Agli stessi, i farmacisti riferiscono che il Sinemet non viene più prodotto. Non esistendo un farmaco equivalente, ai malati viene consigliato di rivolgersi al proprio neurologo per avere indicazioni sulla sostituzione. Appare evidente come si debba dare una risposta immediata e perentoria agli utenti sempre più sofferenti. È necessario che venga rispettato il diritto dei pazienti con malattia di Parkinson ad assumere quello che per loro è un farmaco primario”.

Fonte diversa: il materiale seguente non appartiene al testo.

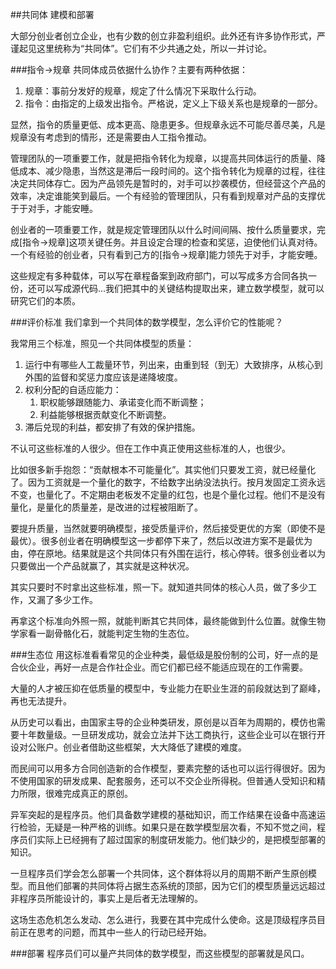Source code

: ##共同体
建模和部署

大部分创业者创立企业，也有少数的创立非盈利组织。此外还有许多协作形式，严谨起见这里统称为“共同体”。它们有不少共通之处，所以一并讨论。

###指令->规章
共同体成员依据什么协作？主要有两种依据：

1. 规章：事前分发好的规章，规定了什么情况下采取什么行动。
2. 指令：由指定的上级发出指令。严格说，定义上下级关系也是规章的一部分。

显然，指令的质量更低、成本更高、隐患更多。但规章永远不可能尽善尽美，凡是规章没有考虑到的情形，还是需要由人工指令推动。

管理团队的一项重要工作，就是把指令转化为规章，以提高共同体运行的质量、降低成本、减少隐患，当然这是滞后一段时间的。这个指令转化为规章的过程，往往决定共同体存亡。因为产品领先是暂时的，对手可以抄袭模仿，但经营这个产品的效率，决定谁能笑到最后。一个有经验的管理团队，只有看到规章对产品的支撑优于于对手，才能安睡。

创业者的一项重要工作，就是规定管理团队以什么时间间隔、按什么质量要求，完成[指令->规章]这项关键任务。并且设定合理的检查和奖惩，迫使他们认真对待。一个有经验的创业者，只有看到己方的[指令->规章]能力领先于对手，才能安睡。

这些规定有多种载体，可以写在章程备案到政府部门，可以写成多方合同各执一份，还可以写成源代码...我们把其中的关键结构提取出来，建立数学模型，就可以研究它们的本质。

###评价标准
我们拿到一个共同体的数学模型，怎么评价它的性能呢？

我常用三个标准，照见一个共同体模型的质量：

1. 运行中有哪些人工裁量环节，列出来，由重到轻（到无）大致排序，从核心到外围的监督和奖惩力度应该是递降坡度。
2. 权利分配的自适应能力：
	1. 职权能够跟随能力、承诺变化而不断调整；
	2. 利益能够根据贡献变化不断调整。
3. 滞后兑现的利益，都安排了有效的保护措施。

不认可这些标准的人很少。但在工作中真正使用这些标准的人，也很少。

比如很多新手抱怨：“贡献根本不可能量化”。其实他们只要发工资，就已经量化了。因为工资就是一个量化的数字，不给数字出纳没法执行。按月发固定工资永远不变，也量化了。不定期由老板发不定量的红包，也是个量化过程。他们不是没有量化，是量化的质量差，是改进的过程被阻断了。

要提升质量，当然就要明确模型，接受质量评价，然后接受更优的方案（即使不是最优）。很多创业者在明确模型这一步都停下来了，然后以改进方案不是最优为由，停在原地。结果就是这个共同体只有外围在运行，核心停转。很多创业者以为只要做出一个产品就赢了，其实就是这种状况。

其实只要时不时拿出这些标准，照一下。就知道共同体的核心人员，做了多少工作，又漏了多少工作。

再拿这个标准向外照一照，就能判断其它共同体，最终能做到什么位置。就像生物学家看一副骨骼化石，就能判定生物的生态位。

###生态位
用这标准看看常见的企业种类，最低级是股份制的公司，好一点的是合伙企业，再好一点是合作社企业。而它们都已经不能适应现在的工作需要。

大量的人才被压抑在低质量的模型中，专业能力在职业生涯的前段就达到了巅峰，再也无法提升。

从历史可以看出，由国家主导的企业种类研发，原创是以百年为周期的，模仿也需要十年数量级。一旦研发成功，就会立法并下达工商执行，这些企业可以在银行开设对公账户。创业者借助这些框架，大大降低了建模的难度。

而民间可以用多方合同创造新的合作模型，要素完整的话也可以运行得很好。因为不使用国家的研发成果、配套服务，还可以不交企业所得税。但普通人受知识和精力所限，很难完成真正的原创。

异军突起的是程序员。他们具备数学建模的基础知识，而工作结果在设备中高速运行检验，无疑是一种严格的训练。如果只是在数学模型层次看，不知不觉之间，程序员们实际上已经拥有了超过国家的制度研发能力。他们缺少的，是把模型部署的知识。

一旦程序员们学会怎么部署一个共同体，这个群体将以月的周期不断产生原创模型。而且他们部署的共同体将占据生态系统的顶部，因为它们的模型质量远远超过非程序员所能设计的，事实上是后者无法理解的。

这场生态危机怎么发动、怎么进行，我要在其中完成什么使命。这是顶级程序员目前正在思考的问题，而其中一些人的行动已经开始。

###部署
程序员们可以量产共同体的数学模型，而这些模型的部署就是风口。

“Sarebbe quindi auspicabile – conclude il presidente della commissione Sanità – stabilire procedure e linee guida chiare per la gestione delle carenze e delle indisponibilità dei farmaci, come pure intervenire sulla tempistica di segnalazione delle carenze da parte dei produttori.

Per queste ragioni, insieme ai colleghi Mattia e La Penna, ho ritenuto necessario chiedere all’amministrazione regionale un immediato intervento sia per fronteggiare l’emergenza attuale, sia per prevenire in futuro problemi che possano analogamente ripresentarsi in tema di carenza o scarsa reperibilità di farmaci”.